Crónicas de uma esposa/assistente/enfermeira/massagista/motorista/mentora


Quando o Paulo começou com as corridas havia muita coisa que eu não percebia e questionava o porque de tais atitudes e reações!
Quem pensa que ir a uma corrida implica inscrever-se, calçar as sapatilhas e correr está muito enganado.

“No mundo das corridas” é tudo muito mais complexo. Depois de se comprar uma corrida e dependendo da distancia da mesma começa todo um processo físico e psicológico. Noites mal dormidas, cabeça a mil à hora. Os meus limites são muito curtos, o meu conforto vai até uma hora de corrida e isto nos dias bons em que estou inspirada, porque a partir daí… bem a partir daí começam as dores de joelhos, o cansaço, questiono-me um cem numero de vezes do porque de estar a correr, de ter voltado a calçar as sapatilhas…

Ainda sou uma novata nesta minha curta aventura mas acho que já senti uma boa parte dessa loucura, dessa adrenalina e desse nervoso miudinho que “assambarca” quem corre!

Quando o Paulo me inscreve numa prova fico sempre muito reticente. Como já disse várias vezes não gosto de correr, não sei correr e para mim será sempre um sofrimento correr. Então porque te inscreves? Ora essa é uma boa pergunta… Inscrevo-me por causa da medalha de finisher.

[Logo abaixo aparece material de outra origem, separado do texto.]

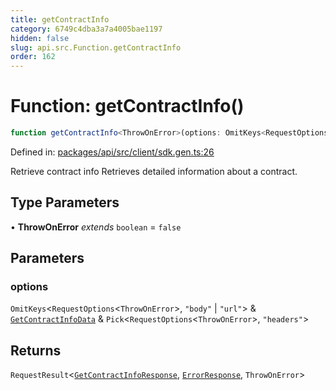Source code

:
```yaml
---
title: getContractInfo
category: 6749c4dba3a7a4005bae1197
hidden: false
slug: api.src.Function.getContractInfo
order: 162
---
```


# Function: getContractInfo()

```ts
function getContractInfo<ThrowOnError>(options: OmitKeys<RequestOptions<ThrowOnError>, "body" | "url"> & GetContractInfoData & Pick<RequestOptions<ThrowOnError>, "headers">): RequestResult<GetContractInfoResponse, ErrorResponse, ThrowOnError>
```

Defined in: [packages/api/src/client/sdk.gen.ts:26](https://github.com/zkcloudworker/minatokens-lib/blob/main/packages/api/src/client/sdk.gen.ts#L26)

Retrieve contract info
Retrieves detailed information about a contract.

## Type Parameters

• **ThrowOnError** *extends* `boolean` = `false`

## Parameters

### options

`OmitKeys`\<`RequestOptions`\<`ThrowOnError`\>, `"body"` \| `"url"`\> & [`GetContractInfoData`](apisrctypealiasgetcontractinfodata) & `Pick`\<`RequestOptions`\<`ThrowOnError`\>, `"headers"`\>

## Returns

`RequestResult`\<[`GetContractInfoResponse`](apisrctypealiasgetcontractinforesponse), [`ErrorResponse`](apisrctypealiaserrorresponse), `ThrowOnError`\>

A medalha de Finisher é colocada ao pescoço quando cortas a linha da meta. Significa que terminei com sucesso, que ultrapassei todos os obstáculos da prova, que cheguei ao fim, que estou viva… cansada…mas muito feliz! Por vezes é apenas uma medalha de cortiça, outras um pedaço de madeira gravado… mas aquela medalha… aí aquela medalha… bem vou tentar explicar de outra maneira: para mim que já fui mãe é como ter uma filha, depois de ela nascer, de vermos aquele rosto lindo, todas as dores, contrações, espasmos, cansaço que sentimos reduzem-se a um sorriso e um amor imenso pela filha que temos nos braços. Ora aquela medalha de finisher para mim é isso mesmo… um sofrimento bom que no fim se transforma num rasgado sorriso e numa enorme vitória pessoal.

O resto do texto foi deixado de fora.